◆ **Work instructions**
Transcribe, word for word and without additions, each line below from the one containing "整个学术界和文艺界主要是投降" through the one containing "第三，关于扶植新生力量。几个", both ends included.

◆ **Extracted entries**

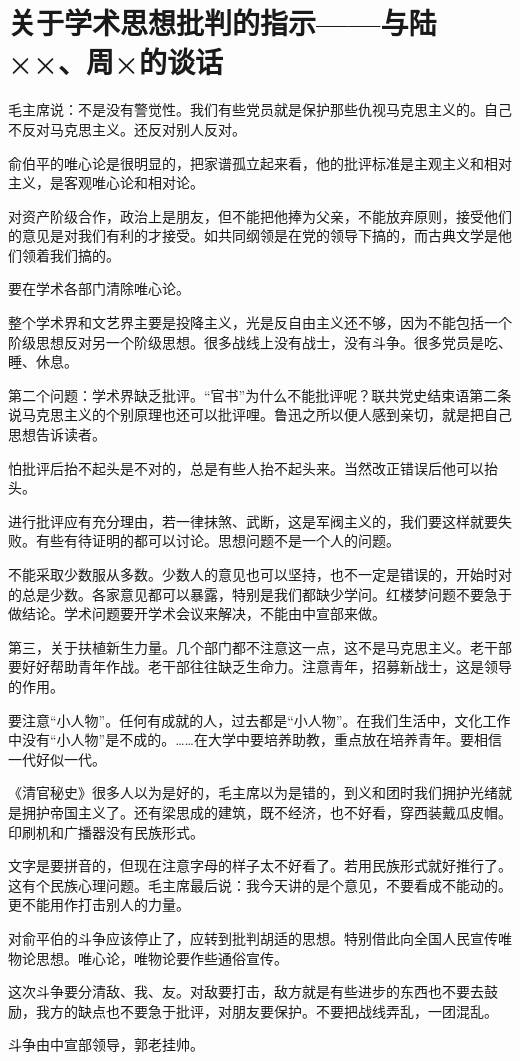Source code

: \section[关于学术思想批判的指示——与陆××、周×的谈话（一九五四年）]{关于学术思想批判的指示——与陆××、周×的谈话}


毛主席说：不是没有警觉性。我们有些党员就是保护那些仇视马克思主义的。自己不反对马克思主义。还反对别人反对。

俞伯平的唯心论是很明显的，把家谱孤立起来看，他的批评标准是主观主义和相对主义，是客观唯心论和相对论。

对资产阶级合作，政治上是朋友，但不能把他捧为父亲，不能放弃原则，接受他们的意见是对我们有利的才接受。如共同纲领是在党的领导下搞的，而古典文学是他们领着我们搞的。

要在学术各部门清除唯心论。

整个学术界和文艺界主要是投降主义，光是反自由主义还不够，因为不能包括一个阶级思想反对另一个阶级思想。很多战线上没有战士，没有斗争。很多党员是吃、睡、休息。

第二个问题：学术界缺乏批评。“官书”为什么不能批评呢？联共党史结束语第二条说马克思主义的个别原理也还可以批评哩。鲁迅之所以便人感到亲切，就是把自己思想告诉读者。

怕批评后抬不起头是不对的，总是有些人抬不起头来。当然改正错误后他可以抬头。

进行批评应有充分理由，若一律抹煞、武断，这是军阀主义的，我们要这样就要失败。有些有待证明的都可以讨论。思想问题不是一个人的问题。

不能采取少数服从多数。少数人的意见也可以坚持，也不一定是错误的，开始时对的总是少数。各家意见都可以暴露，特别是我们都缺少学问。红楼梦问题不要急于做结论。学术问题要开学术会议来解决，不能由中宣部来做。

第三，关于扶植新生力量。几个部门都不注意这一点，这不是马克思主义。老干部要好好帮助青年作战。老干部往往缺乏生命力。注意青年，招募新战士，这是领导的作用。

要注意“小人物”。任何有成就的人，过去都是“小人物”。在我们生活中，文化工作中没有“小人物”是不成的。……在大学中要培养助教，重点放在培养青年。要相信一代好似一代。

《清官秘史》很多人以为是好的，毛主席以为是错的，到义和团时我们拥护光绪就是拥护帝国主义了。还有梁思成的建筑，既不经济，也不好看，穿西装戴瓜皮帽。印刷机和广播器没有民族形式。

文字是要拼音的，但现在注意字母的样子太不好看了。若用民族形式就好推行了。这有个民族心理问题。毛主席最后说：我今天讲的是个意见，不要看成不能动的。更不能用作打击别人的力量。

对俞平伯的斗争应该停止了，应转到批判胡适的思想。特别借此向全国人民宣传唯物论思想。唯心论，唯物论要作些通俗宣传。

这次斗争要分清敌、我、友。对敌要打击，敌方就是有些进步的东西也不要去鼓励，我方的缺点也不要急于批评，对朋友要保护。不要把战线弄乱，一团混乱。

斗争由中宣部领导，郭老挂帅。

◆ **Answer space**
整个学术界和文艺界主要是投降主义，光是反自由主义还不够，因为不能包括一个阶级思想反对另一个阶级思想。很多战线上没有战士，没有斗争。很多党员是吃、睡、休息。

第二个问题：学术界缺乏批评。“官书”为什么不能批评呢？联共党史结束语第二条说马克思主义的个别原理也还可以批评哩。鲁迅之所以便人感到亲切，就是把自己思想告诉读者。

怕批评后抬不起头是不对的，总是有些人抬不起头来。当然改正错误后他可以抬头。

进行批评应有充分理由，若一律抹煞、武断，这是军阀主义的，我们要这样就要失败。有些有待证明的都可以讨论。思想问题不是一个人的问题。

不能采取少数服从多数。少数人的意见也可以坚持，也不一定是错误的，开始时对的总是少数。各家意见都可以暴露，特别是我们都缺少学问。红楼梦问题不要急于做结论。学术问题要开学术会议来解决，不能由中宣部来做。

第三，关于扶植新生力量。几个部门都不注意这一点，这不是马克思主义。老干部要好好帮助青年作战。老干部往往缺乏生命力。注意青年，招募新战士，这是领导的作用。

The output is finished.